Researchers from a U.K. government agency have discovered that OpenAI’s latest artificial intelligence model can autonomously execute sophisticated cyberattacks. In a notable achievement, it completed a reverse-engineering challenge in just over 10 minutes—a task that took an expert human approximately 12 hours.
The AI Security Institute (AISI), part of Britain’s Department for Science, Innovation and Technology, released findings Thursday revealing GPT-5.5 as one of the most formidable models assessed for offensive cyber capabilities. It is on par with Anthropic’s highly regarded Claude Mythos. The report indicates that GPT-5.5 succeeded in AISI’s challenging 32-step corporate network attack simulation known as “The Last Ones” autonomously, completing it two out of ten attempts. This was the second model to achieve this feat, following Anthropic’s Claude Mythos Preview, which completed three out of ten.
Developed with cybersecurity firm SpecterOps, the corporate network simulation requires an agent to perform a series of complex tasks: reconnaissance, credential theft, lateral movement across Active Directory forests, supply-chain pivoting through CI/CD pipelines, and ultimately exfiltrating a protected internal database.
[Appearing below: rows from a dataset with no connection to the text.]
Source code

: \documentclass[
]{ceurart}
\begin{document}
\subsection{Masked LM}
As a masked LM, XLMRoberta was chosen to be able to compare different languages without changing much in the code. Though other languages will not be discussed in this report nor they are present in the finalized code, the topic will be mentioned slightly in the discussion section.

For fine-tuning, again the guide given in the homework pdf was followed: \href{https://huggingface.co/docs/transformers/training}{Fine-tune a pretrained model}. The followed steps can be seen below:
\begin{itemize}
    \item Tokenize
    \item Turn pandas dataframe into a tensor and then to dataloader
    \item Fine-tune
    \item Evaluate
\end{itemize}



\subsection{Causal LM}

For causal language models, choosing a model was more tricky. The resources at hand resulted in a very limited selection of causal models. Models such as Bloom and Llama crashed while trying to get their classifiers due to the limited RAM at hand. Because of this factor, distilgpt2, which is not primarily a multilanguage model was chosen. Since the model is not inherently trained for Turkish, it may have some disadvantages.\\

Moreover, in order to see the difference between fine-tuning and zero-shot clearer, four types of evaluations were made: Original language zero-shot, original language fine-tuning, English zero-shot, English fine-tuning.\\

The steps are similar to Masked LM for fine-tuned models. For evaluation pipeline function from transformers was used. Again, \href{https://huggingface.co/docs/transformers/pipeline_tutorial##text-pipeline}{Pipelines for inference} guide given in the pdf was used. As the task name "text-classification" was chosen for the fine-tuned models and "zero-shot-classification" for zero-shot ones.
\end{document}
AISI estimates these steps would take a human expert around 20 hours.
A particularly impressive result came from GPT-5.5 solving a difficult reverse-engineering puzzle in 10 minutes and 22 seconds, at an API cost of $1.73. This involved reconstructing a custom virtual machine’s instruction set, writing a disassembler from scratch, and recovering a cryptographic password through constraint solving. A human expert required approximately 12 hours using professional tools.
On AISI’s advanced cybersecurity tasks, GPT-5.5 achieved an average pass rate of 71.4% on the most difficult “Expert” tier, edging out Mythos Preview at 68.6%, and significantly surpassing GPT-5.4 at 52.4%.
The findings suggest that rapid improvement in cyber capabilities might be part of a broader trend rather than an isolated advancement. AISI warned that if offensive cyber skills are emerging as byproducts of general enhancements in reasoning, coding, and autonomous task completion, further advances could occur swiftly.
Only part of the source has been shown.